Toutes les gloires de ces années-là ont eu droit à leur dézingage en règle. Net et précis. Une volée de bois vert qui laisse l’impétrant, comme dirait l’autre, sur le carreau. Ca mitraillait sec en ce temps-là ! Dans ces exécutions littéraires qui nous manquent cruellement aujourd’hui, Besson a bien évidemment ses têtes de turc. Son courroux monte crescendo selon son humeur. A la sortie de La vie éternelle de Jacques Attali, Besson ricane en lançant que « rien n’est plus beau qu’un beau roman, mais il y a rien de pire qu’un mauvais romancier ». C’est frais, léger, gentillet, ça se corse parfois comme cet agacement sur les livres de Françoise Giroud qui« s’autodétruisent dans les douze mois suivant leur parution ». Mais, là encore, nous sommes dans une tradition bien française du lynchage entre confères et personne ne viendra s’en plaindre. Jacques Attali ou Françoise Giroud n’ont pas laissé des œuvres mémorables au panthéon de la littérature pour éviter une giclée de gros plomb d’imprimerie.

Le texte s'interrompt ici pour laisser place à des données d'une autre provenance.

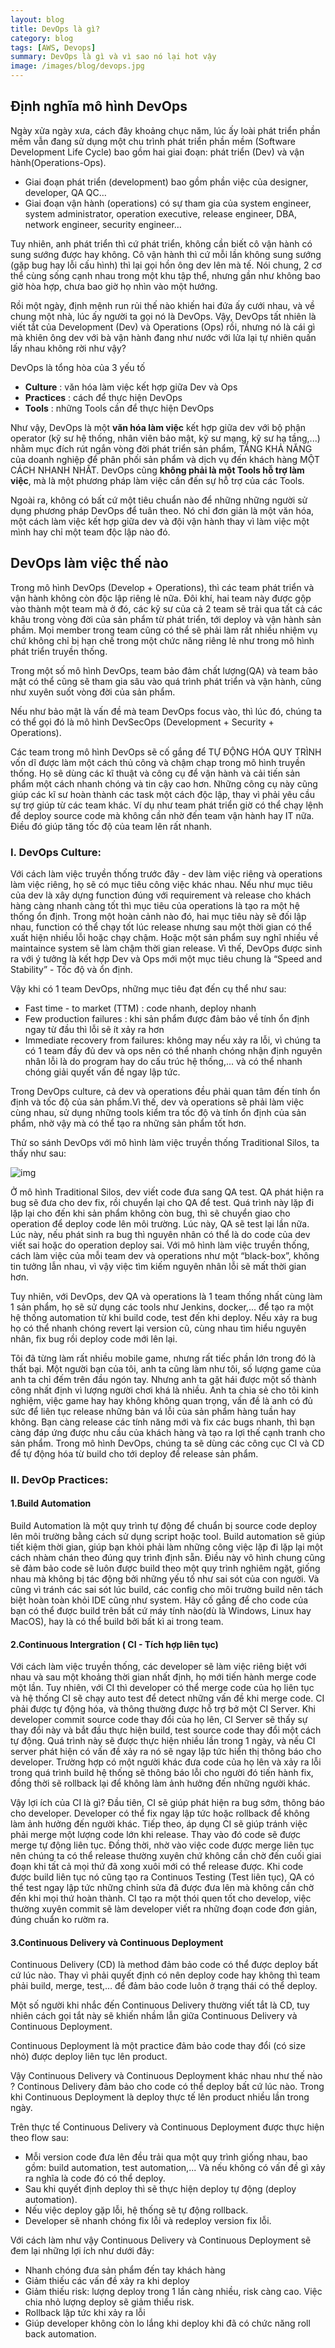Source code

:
 ```yaml
---
layout: blog
title: DevOps là gì?
category: blog
tags: [AWS, Devops]  
summary: DevOps là gì và vì sao nó lại hot vậy
image: /images/blog/devops.jpg
---
```


## Định nghĩa mô hình DevOps

Ngày xửa ngày xưa, cách đây khoảng chục năm, lúc ấy loài phát triển phần mềm vẫn đang sử dụng một chu trình phát triển phần mềm (Software Development Life Cycle) bao gồm hai giai đoạn: phát triển (Dev) và vận hành(Operations-Ops). 

- Giai đoạn phát triển (development) bao gồm phần việc của designer, developer, QA QC…
- Giai đoạn vận hành (operations) có sự tham gia của system engineer, system administrator, operation executive, release engineer, DBA, network engineer, security engineer…

Tuy nhiên, anh phát triển thì cứ phát triển, không cần biết cô vận hành có sung sướng được hay không. Cô vận hành thì cứ mỗi lần không sung sướng (gặp bug hay lỗi cấu hình) thì lại gọi hồn ông dev lên mà tế. Nói chung, 2 cơ thể cùng sống cạnh nhau trong một khu tập thể, nhưng gần như không bao giờ hòa hợp, chưa bao giờ họ nhìn vào một hướng.

Rồi một ngày, định mệnh run rủi thế nào khiến hai đứa ấy cưới nhau, và về chung một nhà, lúc ấy người ta gọi nó là DevOps. Vậy, DevOps tất nhiên là viết tắt của Development (Dev) và Operations (Ops) rồi, nhưng nó là cái gì mà khiên ông dev với bà vận hành đang như nước với lửa lại tự nhiên quấn lấy nhau không rời như vậy?

DevOps là tổng hòa của 3 yếu tố

- **Culture** : văn hóa làm việc kết hợp giữa Dev và Ops
- **Practices** : cách để thực hiện DevOps
- **Tools** : những Tools cần để thực hiện DevOps

Như vậy, DevOps là một **văn hóa làm việc** kết hợp giữa dev với bộ phận operator (kỹ sư hệ thống, nhân viên bảo mật, kỹ sư mạng, kỹ sư hạ tầng,...) nhằm mục đích rút ngắn vòng đời phát triển sản phẩm, TĂNG KHẢ NĂNG của doanh nghiệp để phân phối sản phẩm và dịch vụ đến khách hàng MỘT CÁCH NHANH NHẤT. DevOps cũng **không phải là một Tools hỗ trợ làm việc**, mà là một phương pháp làm việc cần đến sự hỗ trợ của các Tools. 

Ngoài ra, không có bất cứ một tiêu chuẩn nào để những những người sử dụng phương pháp DevOps để tuân theo. Nó chỉ đơn giản là một văn hóa, một cách làm việc kết hợp giữa dev và đội vận hành thay vì làm việc một mình hay chỉ một team độc lập nào đó.

## DevOps làm việc thế nào

Trong mô hình DevOps (Develop + Operations), thì các team phát triển và vận hành không còn độc lập riêng lẻ nữa. Đôi khí, hai team này được gộp vào thành một team mà ở đó, các kỹ sư của cả 2 team sẽ trải qua tất cả các khâu trong vòng đời của sản phẩm từ phát triển, tới deploy và vận hành sản phầm. Mọi member trong team cũng có thể sẽ phải làm rất nhiều nhiệm vụ chứ không chỉ bị hạn chế trong một chức năng riêng lẻ như trong mô hình phát triển truyền thống. 

Trong một số mô hình DevOps, team bảo đảm chất lượng(QA) và team bảo mật có thể cũng sẽ tham gia sâu vào quá trình phát triển và vận hành, cũng như xuyên suốt vòng đời của sản phẩm. 

Nếu như bảo mật là vấn đề mà team DevOps focus vào, thì lúc đó, chúng ta có thể gọi đó là mô hình DevSecOps (Development + Security + Operations).

Các team trong mô hình DevOps sẽ cố gắng để TỰ ĐỘNG HÓA QUY TRÌNH vốn dĩ được làm một cách thủ công và chậm chạp trong mô hình truyền thống. Họ sẽ dùng các kĩ thuật và công cụ để vận hành và cải tiến sản phẩm một cách nhanh chóng và tin cậy cao hơn. Những công cụ này cũng giúp các kĩ sư hoàn thành các task một cách độc lập, thay vì phải yêu cầu sự trợ giúp từ các team khác. Ví dụ như team phát triển giờ có thể chạy lệnh để deploy source code mà không cần nhờ đến team vận hành hay IT nữa. Điều đó giúp tăng tốc độ của team lên rất nhanh.

### I. DevOps Culture:

Với cách làm việc truyền thống trước đây - dev làm việc riêng và operations làm việc riêng, họ sẽ có mục tiêu công việc khác nhau. Nếu như mục tiêu của dev là xây dựng function đúng với requirement và release cho khách hàng càng nhanh càng tốt thì mục tiêu của operations là tạo ra một hệ thống ổn định. Trong một hoàn cảnh nào đó, hai mục tiêu này sẽ đối lập nhau, function có thể chạy tốt lúc release nhưng sau một thời gian có thể xuất hiện nhiều lỗi hoặc chạy chậm. Hoặc một sản phẩm suy nghĩ nhiều về maintaince system sẽ làm chậm thời gian release. Vì thế, DevOps được sinh ra với ý tưởng là kết hợp Dev và Ops mới một mục tiêu chung là “Speed and Stability” - Tốc độ và ổn định.

Vậy khi có 1 team DevOps, những mục tiêu đạt đến cụ thể như sau:

- Fast time - to market (TTM) : code nhanh, deploy nhanh
- Few production failures : khi sản phẩm được đảm bảo về tính ổn định ngay từ đầu thì lỗi sẽ ít xảy ra hơn
- Immediate recovery from failures: không may nếu xảy ra lỗi, vì chúng ta có 1 team đầy đủ dev và ops nên có thể nhanh chóng nhận định nguyên nhân lỗi là do program hay do cấu trúc hệ thống,... và có thể nhanh chóng giải quyết vấn đề ngay lập tức.

Trong DevOps culture, cả dev và operations đều phải quan tâm đến tính ổn định và tốc độ của sản phẩm.Vì thế, dev và operations sẽ phải làm việc cùng nhau, sử dụng những tools kiểm tra tốc độ và tính ổn định của sản phẩm, nhờ vậy mà có thể tạo ra những sản phẩm tốt hơn.

Thử so sánh DevOps với mô hình làm việc truyền thống Traditional Silos, ta thấy như sau:

![img](https://images.viblo.asia/1783552d-3e77-4c18-bb46-3984695341dd.png)

Ở mô hình Traditional Silos, dev viết code đưa sang QA test. QA phát hiện ra bug sẽ đưa cho dev fix, rồi chuyển lại cho QA để test. Quá trình này lặp đi lặp lại cho đến khi sản phẩm không còn bug, thì sẽ chuyển giao cho operation để deploy code lên môi trường. Lúc này, QA sẽ test lại lần nữa. Lúc này, nếu phát sinh ra bug thì nguyên nhân có thể là do code của dev viết sai hoặc do operation deploy sai. Với mô hình làm việc truyền thống, cách làm việc của mỗi team dev và operations như một “black-box”, không tin tưởng lẫn nhau, vì vậy việc tìm kiếm nguyên nhân lỗi sẽ mất thời gian hơn.

Tuy nhiên, với DevOps, dev QA và operations là 1 team thống nhất cùng làm 1 sản phẩm, họ sẽ sử dụng các tools như Jenkins, docker,... để tạo ra một hệ thống automation từ khi build code, test đến khi deploy. Nếu xảy ra bug họ có thể nhanh chóng revert lại version cũ, cùng nhau tìm hiểu nguyên nhân, fix bug rồi deploy code mới lên lại.

Tôi đã từng làm rất nhiều mobile game, nhưng rất tiếc phần lớn trong đó là thất bại. Một người bạn của tôi, anh ta cũng làm như tôi, số lượng game của anh ta chỉ đếm trên đầu ngón tay. Nhưng anh ta gặt hái được một số thành công nhất định vì lượng người chơi khá là nhiều. Anh ta chia sẻ cho tôi kinh nghiệm, việc game hay hay không không quan trọng, vấn đề là anh có đủ sức để liên tục release những bản vá lỗi của sản phẩm hàng tuần hay không. Bạn càng release các tính năng mới và fix các bugs nhanh, thì bạn càng đáp ứng được nhu cầu của khách hàng và tạo ra lợi thế cạnh tranh cho sản phẩm. Trong mô hình DevOps, chúng ta sẽ dùng các công cục CI và CD để tự động hóa từ build cho tới deploy để release sản phẩm.

### II. DevOp Practices:

#### 1.Build Automation

Build Automation là một quy trình tự động để chuẩn bị source code deploy lên môi trường bằng cách sử dụng script hoặc tool.  Build automation sẽ giúp tiết kiệm thời gian, giúp bạn khỏi phải làm những công việc lặp đi lặp lại một cách nhàm chán theo đúng quy trình định sẵn. Điều này vô hình chung cũng sẽ đảm bảo code sẽ luôn được build theo một quy trình nghiêm ngặt, giống nhau mà không bị tác động bởi những yếu tố như sai sót của con người. Và cũng vì tránh các sai sót lúc build, các config cho môi trường build nên tách biệt hoàn toàn khỏi IDE cũng như system. Hãy cố gắng để cho code của bạn có thể được build trên bất cứ máy tính nào(dù là Windows, Linux hay MacOS), hay là có thể build bởi bất kì ai trong team.

#### 2.Continuous Intergration ( CI - Tích hợp liên tục)

Với cách làm việc truyền thống, các developer sẽ làm việc riêng biệt với nhau và sau một khoảng thời gian nhất định, họ mới tiến hành merge code một lần. Tuy nhiên, với CI thì developer có thể merge code của họ liên tục và hệ thống CI sẽ chạy auto test để detect những vấn đề khi merge code. CI phải được tự động hóa, và thông thường được hỗ trợ bở một CI Server. Khi developer commit source code thay đổi của họ lên, CI Server sẽ thấy sự thay đổi này và bắt đầu thực hiện build, test source code thay đổi một cách tự động. Quá trình này sẽ được thực hiện nhiều lần trong 1 ngày, và nếu CI server phát hiện có vấn đề xảy ra nó sẽ ngay lập tức hiển thị thông báo cho developer. Trường hợp có một người khác đưa code của họ lên và xảy ra lỗi trong quá trình build hệ thống sẽ thông báo lỗi cho người đó tiến hành fix, đồng thời sẽ rollback lại để không làm ảnh hưởng đến những người khác.

Vậy lợi ích của CI là gì? Đầu tiên, CI sẽ giúp phát hiện ra bug sớm, thông báo cho developer. Developer có thể fix ngay lập tức hoặc rollback để không làm ảnh hưởng đến người khác. Tiếp theo, áp dụng CI sẽ giúp tránh việc phải merge một lượng code lớn khi release. Thay vào đó code sẽ được merge tự động liên tục. Đồng thời, nhờ vào việc code được merge liên tục nên chúng ta có thể release thường xuyên chứ không cần chờ đến cuối giai đoạn khi tất cả mọi thứ đã xong xuôi mới có thể release được. Khi code được build liên tục nó cũng tạo ra Continuos Testing (Test liên tục), QA có thể test ngay lập tức những chỉnh sửa đã được đưa lên mà không cần chờ đến khi mọi thứ hoàn thành. CI tạo ra một thói quen tốt cho develop, việc thường xuyên commit sẽ làm developer viết ra những đoạn code đơn giản, đúng chuẩn ko rườm ra.

#### 3.Continuous Delivery và Continuous Deployment

Continuous Delivery (CD) là method đảm bảo code có thể được deploy bất cứ lúc nào. Thay vì phải quyết định có nên deploy code hay không thì team phải build, merge, test,… để đảm bảo code luôn ở trạng thái có thể deploy.

Một số người khi nhắc đến Continuous Delivery thường viết tắt là CD, tuy nhiên cách gọi tắt này sẽ khiến nhầm lẫn giữa Continuous Delivery và Continuous Deployment.

Continuous Deployment là một practice đảm bảo code thay đổi (có size nhỏ) được deploy liên tục lên product.

Vậy Continuous Delivery và Continuous Deployment khác nhau như thế nào ? Continous Delivery đảm bảo cho code có thể deploy bất cứ lúc nào. Trong khi Continuous Deployment là deploy thực tế lên product nhiều lần trong ngày.

Trên thực tế Continuous Delivery và Continuous Deployment được thực hiện theo flow sau:

- Mỗi version code đưa lên đều trải qua một quy trình giống nhau, bao gồm: build automation, test automation,... Và nếu không có vấn đề gì xảy ra nghĩa là code đó có thể deploy.
- Sau khi quyết định deploy thì sẽ thực hiện deploy tự động (deploy automation).
- Nếu việc deploy gặp lỗi, hệ thống sẽ tự động rollback.
- Developer sẽ nhanh chóng fix lỗi và redeploy version fix lỗi.

Với cách làm như vậy Continuous Delivery và Continuous Deployment sẽ đem lại những lợi ích như dưới đây:

- Nhanh chóng đưa sản phẩm đến tay khách hàng
- Giảm thiếu các vấn đề xảy ra khi deploy
- Giảm thiếu risk: lượng deploy trong 1 lần càng nhiều, risk càng cao. Việc chia nhỏ lượng deploy sẽ giảm thiểu risk.
- Rollback lập tức khi xảy ra lỗi
- Giúp developer không còn lo lắng khi deploy khi đã có chức năng roll back automation.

Besson ne recule cependant devant rien et n’hésite pas à déboulonner les consciences politiques qui faisaient la Une des magazines. Ce « ball-trap » est jouissif, tout le monde y passe : Guy Bedos, Philippe Sollers, Patrick Modiano, Yves Simon ou l’inénarrable Alain Robbe-Grillet. La liste des estropiés est longue.

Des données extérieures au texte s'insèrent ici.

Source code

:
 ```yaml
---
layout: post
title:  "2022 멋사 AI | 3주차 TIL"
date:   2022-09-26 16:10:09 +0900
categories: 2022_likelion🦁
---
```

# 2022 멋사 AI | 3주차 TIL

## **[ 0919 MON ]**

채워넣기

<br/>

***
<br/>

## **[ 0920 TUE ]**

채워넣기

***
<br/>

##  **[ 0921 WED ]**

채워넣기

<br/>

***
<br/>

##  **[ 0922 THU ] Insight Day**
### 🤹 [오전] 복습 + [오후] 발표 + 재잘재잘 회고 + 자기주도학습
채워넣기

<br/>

Ses anciens camarades du PCF n’échappent pas à cette mise à mort , notamment Robert Hue, coupable selon Besson d’avoir tué le parti. On retiendra cette saillie drolatique : « Une nouvelle définition pour le mot « mutation » : division par deux ». Mais il y a aussi, dans ce recueil, des textes plus tendres qui nous font entrer dans la mythologie bessonienne. Des déclarations d’amour à sa mère comme cette lettre qu’il lui adresse et où il lance, mi-sincère, mi-goguenard, « eh oui, cette année encore, j’ai raté le Goncourt et le Renaudot (il l’obtint finalement en 1995) ». Car si les coups de griffe de Besson sont spirituels et abrasifs, ses élans du cœur sont désarmants. On aime Besson lorsqu’il vante la prose de son comparse Neuhoff, lorsqu’il écrit sur la Yougoslavie, sur l’Idiot International, sur Claude Zidi, sur Jacques Chardonne, sur son service militaire en Allemagne ou sur Gisela, sa bien-aimée. En réalité, les chroniques bessoniennes étaient des appels à l’aide, des cris dans la nuit à un moment de notre histoire où tout a déraillé, où Droite et Gauche se sont échangé les mêmes arguments, où la vulgarité des médias a fait consciencieusement son lit et où les livres sont devenus des marchandises.
Vous me direz, rien de nouveau dans ce constat ? Sauf que Besson a analysé à chaud les dérives de cette nouvelle société et avec quel talent ! Pour ceux qui auraient une vision déformée de Besson, une sorte de franc-tireur de la presse parisienne passant allègrement de l’Humanité au Figaro ou d’un sale gosse des lettres, il faut lire Le Hussard Rouge pour se souvenir du monde d’avant, avant le déluge, avant la connerie généralisée, avant le chaos mental, etc… Car Besson a dédié sa vie aux livres et ça mérite au moins le respect.